ACTIVITY
Set down the entries once more, exactly as given.

━━ DATA TO EXAMINE ━━

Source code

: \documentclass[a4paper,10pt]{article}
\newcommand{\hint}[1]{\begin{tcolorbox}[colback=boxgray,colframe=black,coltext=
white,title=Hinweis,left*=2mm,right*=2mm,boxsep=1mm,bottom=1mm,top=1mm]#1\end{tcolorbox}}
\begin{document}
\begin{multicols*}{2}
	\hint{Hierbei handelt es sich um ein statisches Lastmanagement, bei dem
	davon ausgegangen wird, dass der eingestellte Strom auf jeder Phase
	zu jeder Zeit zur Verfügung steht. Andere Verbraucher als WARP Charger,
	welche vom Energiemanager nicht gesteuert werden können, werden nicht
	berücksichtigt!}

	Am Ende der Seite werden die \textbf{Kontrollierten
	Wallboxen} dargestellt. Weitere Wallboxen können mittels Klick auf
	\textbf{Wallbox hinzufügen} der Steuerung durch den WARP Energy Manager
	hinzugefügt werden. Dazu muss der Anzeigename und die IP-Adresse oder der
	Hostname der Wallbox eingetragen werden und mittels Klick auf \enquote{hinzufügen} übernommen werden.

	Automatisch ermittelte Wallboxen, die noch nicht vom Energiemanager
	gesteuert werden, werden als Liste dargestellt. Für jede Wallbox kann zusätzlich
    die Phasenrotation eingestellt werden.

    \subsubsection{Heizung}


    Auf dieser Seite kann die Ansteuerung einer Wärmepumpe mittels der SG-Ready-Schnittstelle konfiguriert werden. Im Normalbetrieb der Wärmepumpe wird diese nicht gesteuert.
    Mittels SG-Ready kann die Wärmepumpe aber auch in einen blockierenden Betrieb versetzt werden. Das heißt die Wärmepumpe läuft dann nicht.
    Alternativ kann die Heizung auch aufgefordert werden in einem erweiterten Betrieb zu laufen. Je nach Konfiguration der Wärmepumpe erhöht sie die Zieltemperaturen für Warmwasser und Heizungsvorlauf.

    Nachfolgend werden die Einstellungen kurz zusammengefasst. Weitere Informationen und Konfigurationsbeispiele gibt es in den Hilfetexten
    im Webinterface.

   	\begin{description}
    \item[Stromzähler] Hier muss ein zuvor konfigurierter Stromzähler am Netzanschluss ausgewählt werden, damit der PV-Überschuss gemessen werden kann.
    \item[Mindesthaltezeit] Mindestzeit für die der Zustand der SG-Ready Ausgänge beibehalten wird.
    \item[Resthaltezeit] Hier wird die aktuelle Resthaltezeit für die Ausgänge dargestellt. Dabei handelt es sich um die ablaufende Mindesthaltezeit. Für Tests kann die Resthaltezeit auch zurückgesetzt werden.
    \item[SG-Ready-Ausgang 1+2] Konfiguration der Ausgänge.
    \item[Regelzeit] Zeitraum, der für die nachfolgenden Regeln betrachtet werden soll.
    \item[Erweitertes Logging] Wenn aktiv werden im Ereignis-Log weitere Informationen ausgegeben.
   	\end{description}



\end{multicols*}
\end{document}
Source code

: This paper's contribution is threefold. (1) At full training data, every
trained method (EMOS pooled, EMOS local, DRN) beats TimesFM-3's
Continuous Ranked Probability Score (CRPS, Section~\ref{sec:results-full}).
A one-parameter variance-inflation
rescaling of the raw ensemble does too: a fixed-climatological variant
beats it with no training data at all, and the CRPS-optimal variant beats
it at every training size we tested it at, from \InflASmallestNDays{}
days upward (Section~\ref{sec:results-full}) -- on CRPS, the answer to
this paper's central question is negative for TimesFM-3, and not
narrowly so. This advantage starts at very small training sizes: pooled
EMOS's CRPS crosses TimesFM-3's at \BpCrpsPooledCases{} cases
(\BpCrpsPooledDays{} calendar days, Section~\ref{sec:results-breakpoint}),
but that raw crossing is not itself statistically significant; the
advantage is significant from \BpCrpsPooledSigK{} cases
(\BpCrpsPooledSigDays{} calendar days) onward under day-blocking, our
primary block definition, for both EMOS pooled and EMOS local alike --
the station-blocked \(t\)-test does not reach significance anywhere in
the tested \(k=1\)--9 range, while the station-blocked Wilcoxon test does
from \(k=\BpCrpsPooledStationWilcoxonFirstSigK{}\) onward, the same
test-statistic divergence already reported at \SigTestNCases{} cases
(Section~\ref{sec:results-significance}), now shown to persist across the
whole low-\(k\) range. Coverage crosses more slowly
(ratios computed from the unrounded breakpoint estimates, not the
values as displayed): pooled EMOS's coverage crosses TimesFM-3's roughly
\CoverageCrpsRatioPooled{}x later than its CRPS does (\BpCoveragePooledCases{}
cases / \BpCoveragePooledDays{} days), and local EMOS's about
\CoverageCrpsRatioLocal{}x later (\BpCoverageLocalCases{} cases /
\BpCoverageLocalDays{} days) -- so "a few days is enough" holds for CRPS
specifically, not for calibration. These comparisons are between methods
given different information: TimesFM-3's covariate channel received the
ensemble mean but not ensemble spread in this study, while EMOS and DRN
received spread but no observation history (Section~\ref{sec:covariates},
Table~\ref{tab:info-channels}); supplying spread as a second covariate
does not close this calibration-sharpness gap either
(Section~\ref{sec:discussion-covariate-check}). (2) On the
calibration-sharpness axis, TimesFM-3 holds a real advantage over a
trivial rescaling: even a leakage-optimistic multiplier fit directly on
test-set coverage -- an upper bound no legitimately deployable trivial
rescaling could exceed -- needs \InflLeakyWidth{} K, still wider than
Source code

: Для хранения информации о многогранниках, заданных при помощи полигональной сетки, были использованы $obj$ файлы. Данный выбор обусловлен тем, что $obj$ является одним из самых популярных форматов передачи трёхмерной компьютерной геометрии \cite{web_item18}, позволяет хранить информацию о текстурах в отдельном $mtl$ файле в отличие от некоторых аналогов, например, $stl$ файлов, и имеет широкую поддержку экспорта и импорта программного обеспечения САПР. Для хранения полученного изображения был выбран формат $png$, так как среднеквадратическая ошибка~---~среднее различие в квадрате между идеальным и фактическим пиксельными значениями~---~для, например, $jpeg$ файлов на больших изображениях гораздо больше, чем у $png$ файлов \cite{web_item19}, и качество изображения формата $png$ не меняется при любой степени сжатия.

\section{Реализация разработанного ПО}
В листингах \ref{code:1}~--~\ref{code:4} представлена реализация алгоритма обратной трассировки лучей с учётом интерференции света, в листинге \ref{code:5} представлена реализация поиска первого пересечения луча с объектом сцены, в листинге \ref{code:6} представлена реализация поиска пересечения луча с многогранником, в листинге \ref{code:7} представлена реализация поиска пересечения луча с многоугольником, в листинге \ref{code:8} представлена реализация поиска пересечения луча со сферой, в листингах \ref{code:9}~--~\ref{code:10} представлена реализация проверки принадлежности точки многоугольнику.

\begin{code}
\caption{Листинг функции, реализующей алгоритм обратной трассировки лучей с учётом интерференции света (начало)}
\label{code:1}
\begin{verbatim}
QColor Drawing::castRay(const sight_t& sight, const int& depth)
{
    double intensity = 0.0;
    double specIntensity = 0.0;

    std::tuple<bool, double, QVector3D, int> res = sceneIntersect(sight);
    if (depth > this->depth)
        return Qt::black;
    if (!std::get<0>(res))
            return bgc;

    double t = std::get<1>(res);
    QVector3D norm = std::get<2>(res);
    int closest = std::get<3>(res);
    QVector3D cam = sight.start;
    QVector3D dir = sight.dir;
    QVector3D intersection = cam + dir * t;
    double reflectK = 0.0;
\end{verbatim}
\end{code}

━━━

OUTPUT
Source code

: \documentclass[a4paper,10pt]{article}
\newcommand{\hint}[1]{\begin{tcolorbox}[colback=boxgray,colframe=black,coltext=
white,title=Hinweis,left*=2mm,right*=2mm,boxsep=1mm,bottom=1mm,top=1mm]#1\end{tcolorbox}}
\begin{document}
\begin{multicols*}{2}
	\hint{Hierbei handelt es sich um ein statisches Lastmanagement, bei dem
	davon ausgegangen wird, dass der eingestellte Strom auf jeder Phase
	zu jeder Zeit zur Verfügung steht. Andere Verbraucher als WARP Charger,
	welche vom Energiemanager nicht gesteuert werden können, werden nicht
	berücksichtigt!}

	Am Ende der Seite werden die \textbf{Kontrollierten
	Wallboxen} dargestellt. Weitere Wallboxen können mittels Klick auf
	\textbf{Wallbox hinzufügen} der Steuerung durch den WARP Energy Manager
	hinzugefügt werden. Dazu muss der Anzeigename und die IP-Adresse oder der
	Hostname der Wallbox eingetragen werden und mittels Klick auf \enquote{hinzufügen} übernommen werden.

	Automatisch ermittelte Wallboxen, die noch nicht vom Energiemanager
	gesteuert werden, werden als Liste dargestellt. Für jede Wallbox kann zusätzlich
    die Phasenrotation eingestellt werden.

    \subsubsection{Heizung}


    Auf dieser Seite kann die Ansteuerung einer Wärmepumpe mittels der SG-Ready-Schnittstelle konfiguriert werden. Im Normalbetrieb der Wärmepumpe wird diese nicht gesteuert.
    Mittels SG-Ready kann die Wärmepumpe aber auch in einen blockierenden Betrieb versetzt werden. Das heißt die Wärmepumpe läuft dann nicht.
    Alternativ kann die Heizung auch aufgefordert werden in einem erweiterten Betrieb zu laufen. Je nach Konfiguration der Wärmepumpe erhöht sie die Zieltemperaturen für Warmwasser und Heizungsvorlauf.

    Nachfolgend werden die Einstellungen kurz zusammengefasst. Weitere Informationen und Konfigurationsbeispiele gibt es in den Hilfetexten
    im Webinterface.

   	\begin{description}
    \item[Stromzähler] Hier muss ein zuvor konfigurierter Stromzähler am Netzanschluss ausgewählt werden, damit der PV-Überschuss gemessen werden kann.
    \item[Mindesthaltezeit] Mindestzeit für die der Zustand der SG-Ready Ausgänge beibehalten wird.
    \item[Resthaltezeit] Hier wird die aktuelle Resthaltezeit für die Ausgänge dargestellt. Dabei handelt es sich um die ablaufende Mindesthaltezeit. Für Tests kann die Resthaltezeit auch zurückgesetzt werden.
    \item[SG-Ready-Ausgang 1+2] Konfiguration der Ausgänge.
    \item[Regelzeit] Zeitraum, der für die nachfolgenden Regeln betrachtet werden soll.
    \item[Erweitertes Logging] Wenn aktiv werden im Ereignis-Log weitere Informationen ausgegeben.
   	\end{description}



\end{multicols*}
\end{document}
Source code

: This paper's contribution is threefold. (1) At full training data, every
trained method (EMOS pooled, EMOS local, DRN) beats TimesFM-3's
Continuous Ranked Probability Score (CRPS, Section~\ref{sec:results-full}).
A one-parameter variance-inflation
rescaling of the raw ensemble does too: a fixed-climatological variant
beats it with no training data at all, and the CRPS-optimal variant beats
it at every training size we tested it at, from \InflASmallestNDays{}
days upward (Section~\ref{sec:results-full}) -- on CRPS, the answer to
this paper's central question is negative for TimesFM-3, and not
narrowly so. This advantage starts at very small training sizes: pooled
EMOS's CRPS crosses TimesFM-3's at \BpCrpsPooledCases{} cases
(\BpCrpsPooledDays{} calendar days, Section~\ref{sec:results-breakpoint}),
but that raw crossing is not itself statistically significant; the
advantage is significant from \BpCrpsPooledSigK{} cases
(\BpCrpsPooledSigDays{} calendar days) onward under day-blocking, our
primary block definition, for both EMOS pooled and EMOS local alike --
the station-blocked \(t\)-test does not reach significance anywhere in
the tested \(k=1\)--9 range, while the station-blocked Wilcoxon test does
from \(k=\BpCrpsPooledStationWilcoxonFirstSigK{}\) onward, the same
test-statistic divergence already reported at \SigTestNCases{} cases
(Section~\ref{sec:results-significance}), now shown to persist across the
whole low-\(k\) range. Coverage crosses more slowly
(ratios computed from the unrounded breakpoint estimates, not the
values as displayed): pooled EMOS's coverage crosses TimesFM-3's roughly
\CoverageCrpsRatioPooled{}x later than its CRPS does (\BpCoveragePooledCases{}
cases / \BpCoveragePooledDays{} days), and local EMOS's about
\CoverageCrpsRatioLocal{}x later (\BpCoverageLocalCases{} cases /
\BpCoverageLocalDays{} days) -- so "a few days is enough" holds for CRPS
specifically, not for calibration. These comparisons are between methods
given different information: TimesFM-3's covariate channel received the
ensemble mean but not ensemble spread in this study, while EMOS and DRN
received spread but no observation history (Section~\ref{sec:covariates},
Table~\ref{tab:info-channels}); supplying spread as a second covariate
does not close this calibration-sharpness gap either
(Section~\ref{sec:discussion-covariate-check}). (2) On the
calibration-sharpness axis, TimesFM-3 holds a real advantage over a
trivial rescaling: even a leakage-optimistic multiplier fit directly on
test-set coverage -- an upper bound no legitimately deployable trivial
rescaling could exceed -- needs \InflLeakyWidth{} K, still wider than
Source code

: Для хранения информации о многогранниках, заданных при помощи полигональной сетки, были использованы $obj$ файлы. Данный выбор обусловлен тем, что $obj$ является одним из самых популярных форматов передачи трёхмерной компьютерной геометрии \cite{web_item18}, позволяет хранить информацию о текстурах в отдельном $mtl$ файле в отличие от некоторых аналогов, например, $stl$ файлов, и имеет широкую поддержку экспорта и импорта программного обеспечения САПР. Для хранения полученного изображения был выбран формат $png$, так как среднеквадратическая ошибка~---~среднее различие в квадрате между идеальным и фактическим пиксельными значениями~---~для, например, $jpeg$ файлов на больших изображениях гораздо больше, чем у $png$ файлов \cite{web_item19}, и качество изображения формата $png$ не меняется при любой степени сжатия.

\section{Реализация разработанного ПО}
В листингах \ref{code:1}~--~\ref{code:4} представлена реализация алгоритма обратной трассировки лучей с учётом интерференции света, в листинге \ref{code:5} представлена реализация поиска первого пересечения луча с объектом сцены, в листинге \ref{code:6} представлена реализация поиска пересечения луча с многогранником, в листинге \ref{code:7} представлена реализация поиска пересечения луча с многоугольником, в листинге \ref{code:8} представлена реализация поиска пересечения луча со сферой, в листингах \ref{code:9}~--~\ref{code:10} представлена реализация проверки принадлежности точки многоугольнику.

\begin{code}
\caption{Листинг функции, реализующей алгоритм обратной трассировки лучей с учётом интерференции света (начало)}
\label{code:1}
\begin{verbatim}
QColor Drawing::castRay(const sight_t& sight, const int& depth)
{
    double intensity = 0.0;
    double specIntensity = 0.0;

    std::tuple<bool, double, QVector3D, int> res = sceneIntersect(sight);
    if (depth > this->depth)
        return Qt::black;
    if (!std::get<0>(res))
            return bgc;

    double t = std::get<1>(res);
    QVector3D norm = std::get<2>(res);
    int closest = std::get<3>(res);
    QVector3D cam = sight.start;
    QVector3D dir = sight.dir;
    QVector3D intersection = cam + dir * t;
    double reflectK = 0.0;
\end{verbatim}
\end{code}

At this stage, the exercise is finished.